Оживленные, как пчелы, хотя и не столь легкие, как феи, собрались четыре пиквикиста утром двадцать второго дня декабря того благословенного года, когда они предпринимали и совершали свои похождения, добросовестно нами излагаемые. Приближались святки со всей грубоватой и простодушной их непосредственностью. Это была пора гостеприимства, забав и чистосердечных излияний; старый год готовился, подобно древнему философу, собрать вокруг себя своих друзей и в разгар пиршества и шумного веселья умереть тихо и мирно. Веселое и беззаботное было время, и веселы и беззаботны были по крайней мере четыре сердца среди множества сердец, радовавшихся его приближению.

И в самом деле, много есть сердец, которым рождество приносит краткие часы счастья и веселья. Сколько семейств, члены коих рассеяны и разбросаны повсюду в неустанной борьбе за жизнь, снова встречаются тогда и соединяются в том счастливом содружестве и взаимном доброжелательстве, которые являются источником такого чистого и неомраченного наслаждения и столь несовместимы с мирскими заботами и скорбями, что религиозные верования самых цивилизованных народов и примитивные предания самых грубых дикарей равно относят их к первым радостям грядущего существования, уготованного для блаженных и счастливых. Сколько старых воспоминаний и сколько дремлющих чувств пробуждается святками!

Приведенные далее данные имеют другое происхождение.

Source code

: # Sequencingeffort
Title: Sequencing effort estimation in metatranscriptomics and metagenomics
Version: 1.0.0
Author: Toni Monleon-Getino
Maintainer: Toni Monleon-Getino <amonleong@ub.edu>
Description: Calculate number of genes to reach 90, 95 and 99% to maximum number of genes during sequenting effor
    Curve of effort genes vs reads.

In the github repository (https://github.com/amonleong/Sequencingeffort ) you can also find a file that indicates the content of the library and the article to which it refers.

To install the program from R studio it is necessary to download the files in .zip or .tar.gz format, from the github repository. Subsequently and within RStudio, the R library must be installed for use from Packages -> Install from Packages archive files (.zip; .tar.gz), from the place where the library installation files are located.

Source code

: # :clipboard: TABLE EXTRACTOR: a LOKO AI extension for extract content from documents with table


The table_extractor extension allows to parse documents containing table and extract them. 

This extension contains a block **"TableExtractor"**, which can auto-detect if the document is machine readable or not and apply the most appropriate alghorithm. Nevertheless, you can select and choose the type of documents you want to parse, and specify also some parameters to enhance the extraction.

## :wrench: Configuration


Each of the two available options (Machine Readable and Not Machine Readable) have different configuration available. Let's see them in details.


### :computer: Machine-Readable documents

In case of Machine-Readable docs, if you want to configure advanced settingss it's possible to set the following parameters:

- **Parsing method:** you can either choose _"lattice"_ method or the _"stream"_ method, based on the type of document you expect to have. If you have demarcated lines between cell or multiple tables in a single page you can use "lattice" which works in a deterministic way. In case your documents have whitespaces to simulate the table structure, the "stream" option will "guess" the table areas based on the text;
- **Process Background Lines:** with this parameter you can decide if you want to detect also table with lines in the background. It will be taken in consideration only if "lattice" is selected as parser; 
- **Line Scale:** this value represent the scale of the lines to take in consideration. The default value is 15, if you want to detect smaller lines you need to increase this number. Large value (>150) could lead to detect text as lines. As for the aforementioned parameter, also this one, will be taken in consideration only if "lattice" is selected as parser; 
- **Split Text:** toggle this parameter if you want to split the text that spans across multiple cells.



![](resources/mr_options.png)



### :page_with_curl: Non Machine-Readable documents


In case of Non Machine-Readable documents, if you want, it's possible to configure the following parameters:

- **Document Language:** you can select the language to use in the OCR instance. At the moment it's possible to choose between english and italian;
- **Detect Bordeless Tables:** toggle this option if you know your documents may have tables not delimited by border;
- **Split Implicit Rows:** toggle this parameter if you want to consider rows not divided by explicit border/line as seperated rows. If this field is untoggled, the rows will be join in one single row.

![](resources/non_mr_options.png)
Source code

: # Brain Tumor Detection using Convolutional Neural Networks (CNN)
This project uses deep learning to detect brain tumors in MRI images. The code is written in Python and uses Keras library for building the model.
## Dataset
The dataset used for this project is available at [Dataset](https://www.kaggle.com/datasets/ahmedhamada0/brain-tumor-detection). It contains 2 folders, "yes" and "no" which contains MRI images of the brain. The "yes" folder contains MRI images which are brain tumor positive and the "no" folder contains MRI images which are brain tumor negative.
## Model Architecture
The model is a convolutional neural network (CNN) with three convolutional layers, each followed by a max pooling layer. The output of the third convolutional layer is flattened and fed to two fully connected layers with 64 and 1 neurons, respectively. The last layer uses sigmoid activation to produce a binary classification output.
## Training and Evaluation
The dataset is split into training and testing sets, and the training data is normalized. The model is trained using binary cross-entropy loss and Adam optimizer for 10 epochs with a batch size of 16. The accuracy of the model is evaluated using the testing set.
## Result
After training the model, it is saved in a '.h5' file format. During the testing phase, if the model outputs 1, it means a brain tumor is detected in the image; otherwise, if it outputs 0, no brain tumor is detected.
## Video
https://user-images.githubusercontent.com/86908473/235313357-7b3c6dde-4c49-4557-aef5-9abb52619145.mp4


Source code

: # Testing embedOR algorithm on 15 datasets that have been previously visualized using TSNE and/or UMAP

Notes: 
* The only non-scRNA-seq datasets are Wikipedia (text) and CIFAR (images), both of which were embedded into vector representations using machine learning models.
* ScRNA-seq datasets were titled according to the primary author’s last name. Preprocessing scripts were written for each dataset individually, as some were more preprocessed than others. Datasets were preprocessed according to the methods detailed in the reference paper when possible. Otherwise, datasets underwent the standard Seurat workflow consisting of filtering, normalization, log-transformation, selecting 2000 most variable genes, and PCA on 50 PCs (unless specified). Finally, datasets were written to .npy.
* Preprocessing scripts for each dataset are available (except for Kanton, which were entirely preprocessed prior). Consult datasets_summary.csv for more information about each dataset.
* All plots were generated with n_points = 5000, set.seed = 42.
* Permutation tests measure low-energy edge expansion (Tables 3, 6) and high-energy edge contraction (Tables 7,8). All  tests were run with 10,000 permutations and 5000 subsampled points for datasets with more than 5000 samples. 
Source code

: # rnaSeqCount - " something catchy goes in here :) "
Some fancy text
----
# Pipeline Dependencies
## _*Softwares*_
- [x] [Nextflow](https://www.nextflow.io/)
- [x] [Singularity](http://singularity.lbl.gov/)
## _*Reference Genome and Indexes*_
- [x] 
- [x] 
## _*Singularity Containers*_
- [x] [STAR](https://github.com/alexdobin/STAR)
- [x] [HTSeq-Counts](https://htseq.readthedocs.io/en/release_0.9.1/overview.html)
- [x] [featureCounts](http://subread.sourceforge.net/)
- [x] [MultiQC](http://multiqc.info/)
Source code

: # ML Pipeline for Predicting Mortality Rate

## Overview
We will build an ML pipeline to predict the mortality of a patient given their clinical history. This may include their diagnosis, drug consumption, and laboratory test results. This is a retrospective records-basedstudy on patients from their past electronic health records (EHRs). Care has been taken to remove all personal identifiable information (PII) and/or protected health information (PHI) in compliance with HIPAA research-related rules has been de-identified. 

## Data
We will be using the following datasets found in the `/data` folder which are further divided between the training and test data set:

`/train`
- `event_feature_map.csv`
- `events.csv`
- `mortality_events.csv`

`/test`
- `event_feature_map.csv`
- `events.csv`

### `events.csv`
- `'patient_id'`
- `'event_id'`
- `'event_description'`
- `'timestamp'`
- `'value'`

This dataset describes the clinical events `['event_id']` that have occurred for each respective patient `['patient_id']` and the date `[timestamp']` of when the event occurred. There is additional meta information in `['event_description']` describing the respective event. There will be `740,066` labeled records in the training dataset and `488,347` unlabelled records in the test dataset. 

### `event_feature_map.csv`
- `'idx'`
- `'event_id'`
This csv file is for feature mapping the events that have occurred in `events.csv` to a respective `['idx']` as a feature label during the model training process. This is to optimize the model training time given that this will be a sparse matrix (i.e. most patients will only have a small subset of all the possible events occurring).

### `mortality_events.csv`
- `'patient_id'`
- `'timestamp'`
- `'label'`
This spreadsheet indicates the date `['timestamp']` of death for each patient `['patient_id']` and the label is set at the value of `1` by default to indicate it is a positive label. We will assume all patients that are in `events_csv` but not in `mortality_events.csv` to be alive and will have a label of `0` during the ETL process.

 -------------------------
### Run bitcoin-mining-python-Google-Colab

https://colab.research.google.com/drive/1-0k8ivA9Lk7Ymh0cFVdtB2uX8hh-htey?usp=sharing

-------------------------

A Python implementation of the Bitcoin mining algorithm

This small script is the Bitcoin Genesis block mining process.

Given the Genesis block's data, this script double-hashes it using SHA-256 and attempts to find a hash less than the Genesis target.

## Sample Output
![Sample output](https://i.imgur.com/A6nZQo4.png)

Мы пишем эти слова, находясь на расстоянии многих миль от того места, где год за годом встречались в этот день в счастливом и веселом кругу. Многие сердца, что трепетали тогда так радостно, перестали биться; многие взоры, что сверкали тогда так ярко, перестали сиять; руки, что мы пожимали, стали холодными; глаза, в которые мы глядели, скрыли свой блеск в могиле, и все же старый дом, комната, веселые голоса и улыбающиеся лица, шутка, смех, самые привычные житейские мелочи, связанные с этими счастливыми встречами, теснятся в нашей памяти всякий раз, когда возвращается эта пора года, словно последнее собрание было не далее, чем вчера! Счастливые, счастливые святки, которые могут вернуть нам иллюзии наших детских дней, воскресить для старика утехи его юности и перенести моряка и путешественника, отделенного многими тысячами миль, к его родному очагу и мирному дому!